>>
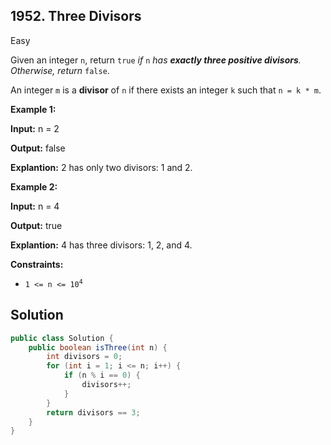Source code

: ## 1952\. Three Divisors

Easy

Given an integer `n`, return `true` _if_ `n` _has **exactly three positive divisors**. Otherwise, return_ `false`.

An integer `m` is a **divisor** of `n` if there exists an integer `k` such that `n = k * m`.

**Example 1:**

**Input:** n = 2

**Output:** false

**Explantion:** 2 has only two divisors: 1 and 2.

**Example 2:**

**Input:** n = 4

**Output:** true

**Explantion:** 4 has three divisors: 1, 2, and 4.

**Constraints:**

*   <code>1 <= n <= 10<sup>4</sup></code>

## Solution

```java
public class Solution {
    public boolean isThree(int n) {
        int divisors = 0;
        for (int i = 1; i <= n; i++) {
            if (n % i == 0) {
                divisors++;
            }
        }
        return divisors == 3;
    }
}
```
<<
>>
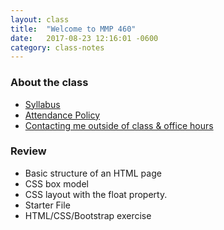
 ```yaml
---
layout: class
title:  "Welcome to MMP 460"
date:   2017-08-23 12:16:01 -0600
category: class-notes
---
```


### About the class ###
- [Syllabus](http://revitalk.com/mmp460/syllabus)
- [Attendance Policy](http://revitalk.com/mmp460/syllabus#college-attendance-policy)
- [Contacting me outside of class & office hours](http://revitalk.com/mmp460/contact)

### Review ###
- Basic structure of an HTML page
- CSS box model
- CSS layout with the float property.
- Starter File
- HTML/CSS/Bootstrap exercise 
<<
>>
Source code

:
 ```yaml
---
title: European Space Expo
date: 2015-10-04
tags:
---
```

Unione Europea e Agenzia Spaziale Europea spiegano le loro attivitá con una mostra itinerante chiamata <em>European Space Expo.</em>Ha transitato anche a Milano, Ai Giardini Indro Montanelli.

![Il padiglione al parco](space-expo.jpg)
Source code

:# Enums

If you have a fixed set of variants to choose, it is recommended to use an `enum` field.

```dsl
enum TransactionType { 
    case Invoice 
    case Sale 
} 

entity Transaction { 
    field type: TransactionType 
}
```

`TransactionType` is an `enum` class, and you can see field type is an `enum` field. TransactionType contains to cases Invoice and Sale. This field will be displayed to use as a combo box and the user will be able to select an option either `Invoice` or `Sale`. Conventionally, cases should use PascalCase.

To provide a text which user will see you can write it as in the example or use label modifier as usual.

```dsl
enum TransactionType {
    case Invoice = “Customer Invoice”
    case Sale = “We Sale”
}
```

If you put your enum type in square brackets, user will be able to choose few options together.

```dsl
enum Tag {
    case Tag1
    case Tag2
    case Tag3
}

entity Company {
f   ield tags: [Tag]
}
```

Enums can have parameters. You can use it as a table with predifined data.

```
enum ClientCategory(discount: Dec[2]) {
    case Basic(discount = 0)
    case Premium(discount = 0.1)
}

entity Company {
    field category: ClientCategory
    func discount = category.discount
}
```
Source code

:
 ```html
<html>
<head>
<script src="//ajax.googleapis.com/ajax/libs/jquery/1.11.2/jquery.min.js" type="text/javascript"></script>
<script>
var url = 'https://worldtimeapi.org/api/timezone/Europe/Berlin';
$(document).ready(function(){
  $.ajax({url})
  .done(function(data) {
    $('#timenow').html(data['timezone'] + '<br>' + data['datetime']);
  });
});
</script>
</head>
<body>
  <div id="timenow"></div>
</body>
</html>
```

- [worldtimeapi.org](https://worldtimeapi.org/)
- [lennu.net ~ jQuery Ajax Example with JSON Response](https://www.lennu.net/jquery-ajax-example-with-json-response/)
<<
■ TASK DETAILS:
Within the listing above, each line containing "TransactionType" is counted once; report the total and nothing else.

■ RESULT:
4